## PROBLEM STATEMENT
Report each line of the entries that contains the word "address", copied in full.

## DATA SUPPLIED

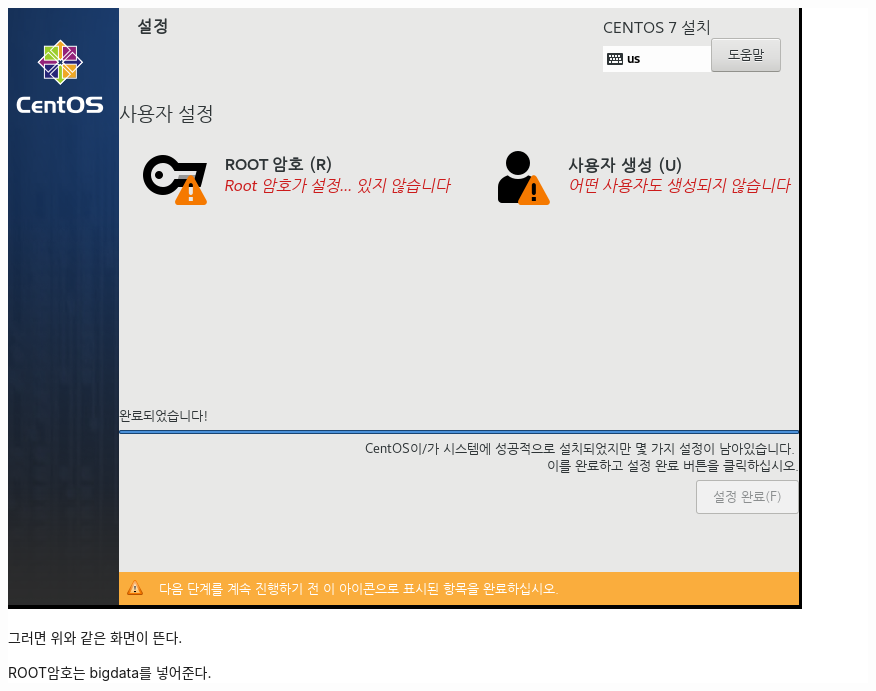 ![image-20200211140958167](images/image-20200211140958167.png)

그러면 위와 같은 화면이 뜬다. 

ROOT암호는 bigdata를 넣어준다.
...
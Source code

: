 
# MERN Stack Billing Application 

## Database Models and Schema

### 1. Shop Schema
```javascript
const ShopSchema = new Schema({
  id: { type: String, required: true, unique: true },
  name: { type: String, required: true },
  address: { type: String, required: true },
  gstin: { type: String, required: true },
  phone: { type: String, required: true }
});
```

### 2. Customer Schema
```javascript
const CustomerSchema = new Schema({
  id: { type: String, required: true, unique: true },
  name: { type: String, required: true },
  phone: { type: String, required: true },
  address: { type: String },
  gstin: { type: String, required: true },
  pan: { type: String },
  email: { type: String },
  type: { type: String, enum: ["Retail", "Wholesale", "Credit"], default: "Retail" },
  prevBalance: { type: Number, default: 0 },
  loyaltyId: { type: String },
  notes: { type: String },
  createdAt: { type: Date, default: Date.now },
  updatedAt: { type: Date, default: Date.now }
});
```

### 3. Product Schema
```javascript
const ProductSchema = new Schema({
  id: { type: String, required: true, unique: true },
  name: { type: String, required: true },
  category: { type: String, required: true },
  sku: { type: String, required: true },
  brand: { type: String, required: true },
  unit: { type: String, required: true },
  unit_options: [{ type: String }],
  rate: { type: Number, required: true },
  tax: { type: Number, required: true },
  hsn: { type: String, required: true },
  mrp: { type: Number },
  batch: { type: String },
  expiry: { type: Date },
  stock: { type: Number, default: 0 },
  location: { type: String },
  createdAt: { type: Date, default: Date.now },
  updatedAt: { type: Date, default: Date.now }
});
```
==
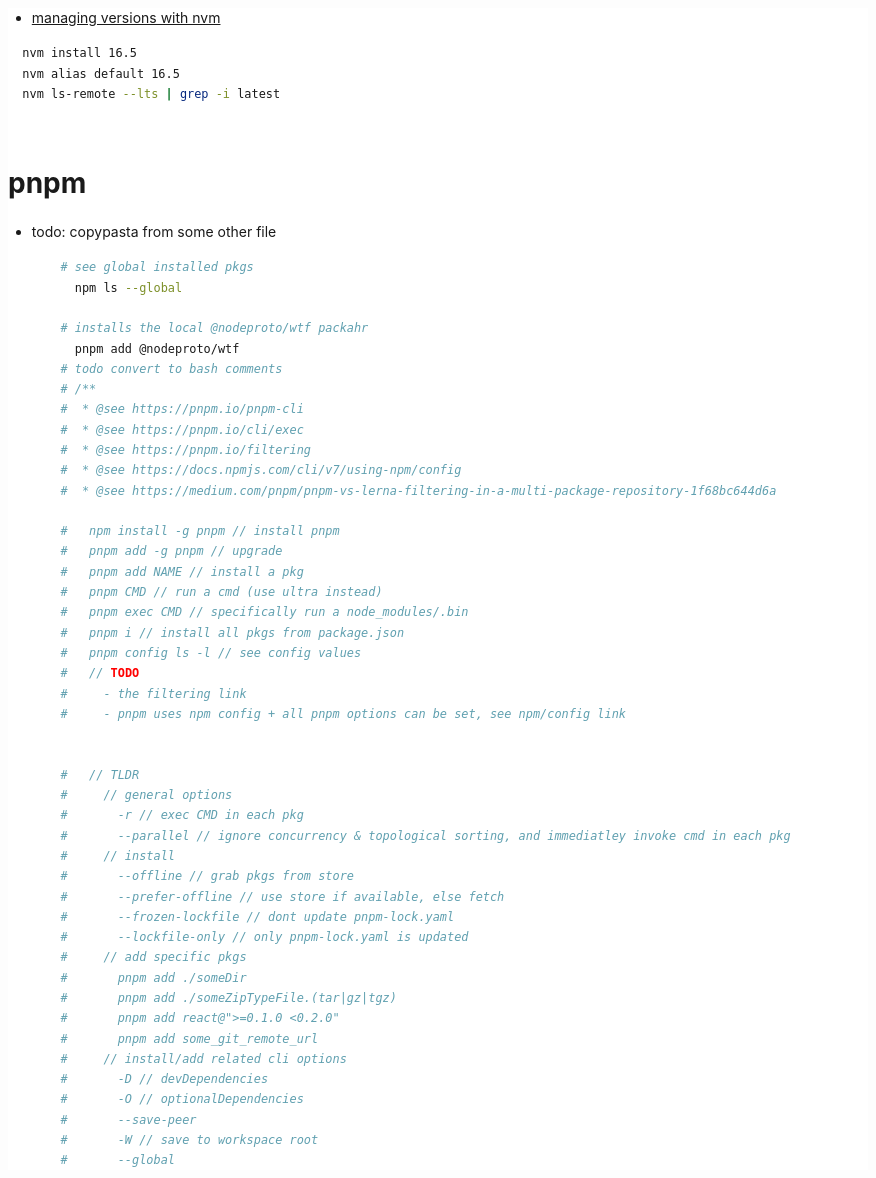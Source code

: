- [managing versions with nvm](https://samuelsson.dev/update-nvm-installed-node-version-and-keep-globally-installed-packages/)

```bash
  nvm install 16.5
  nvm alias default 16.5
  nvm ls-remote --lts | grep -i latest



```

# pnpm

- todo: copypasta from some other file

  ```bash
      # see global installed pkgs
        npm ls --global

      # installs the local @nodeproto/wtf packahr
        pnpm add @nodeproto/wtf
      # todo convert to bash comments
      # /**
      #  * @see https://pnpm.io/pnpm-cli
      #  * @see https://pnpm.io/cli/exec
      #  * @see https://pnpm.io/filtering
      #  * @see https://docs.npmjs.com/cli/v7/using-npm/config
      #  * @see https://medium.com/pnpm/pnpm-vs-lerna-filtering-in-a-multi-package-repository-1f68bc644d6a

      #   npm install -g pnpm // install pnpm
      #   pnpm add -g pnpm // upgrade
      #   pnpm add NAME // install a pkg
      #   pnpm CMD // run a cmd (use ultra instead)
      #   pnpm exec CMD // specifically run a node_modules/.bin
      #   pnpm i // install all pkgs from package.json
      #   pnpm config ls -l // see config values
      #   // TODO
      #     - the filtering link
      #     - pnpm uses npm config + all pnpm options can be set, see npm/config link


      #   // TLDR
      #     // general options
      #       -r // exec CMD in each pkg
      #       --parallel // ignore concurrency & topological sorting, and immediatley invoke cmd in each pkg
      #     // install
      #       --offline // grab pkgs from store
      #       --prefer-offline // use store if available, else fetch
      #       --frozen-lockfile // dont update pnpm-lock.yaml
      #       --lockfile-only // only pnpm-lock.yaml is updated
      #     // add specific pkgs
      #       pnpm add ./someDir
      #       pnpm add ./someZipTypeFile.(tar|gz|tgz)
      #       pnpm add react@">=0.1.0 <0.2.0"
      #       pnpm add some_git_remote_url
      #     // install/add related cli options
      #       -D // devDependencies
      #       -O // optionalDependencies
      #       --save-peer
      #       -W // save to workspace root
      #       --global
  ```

## EXERCISE SOLUTION
  address: { type: String, required: true },
  address: { type: String },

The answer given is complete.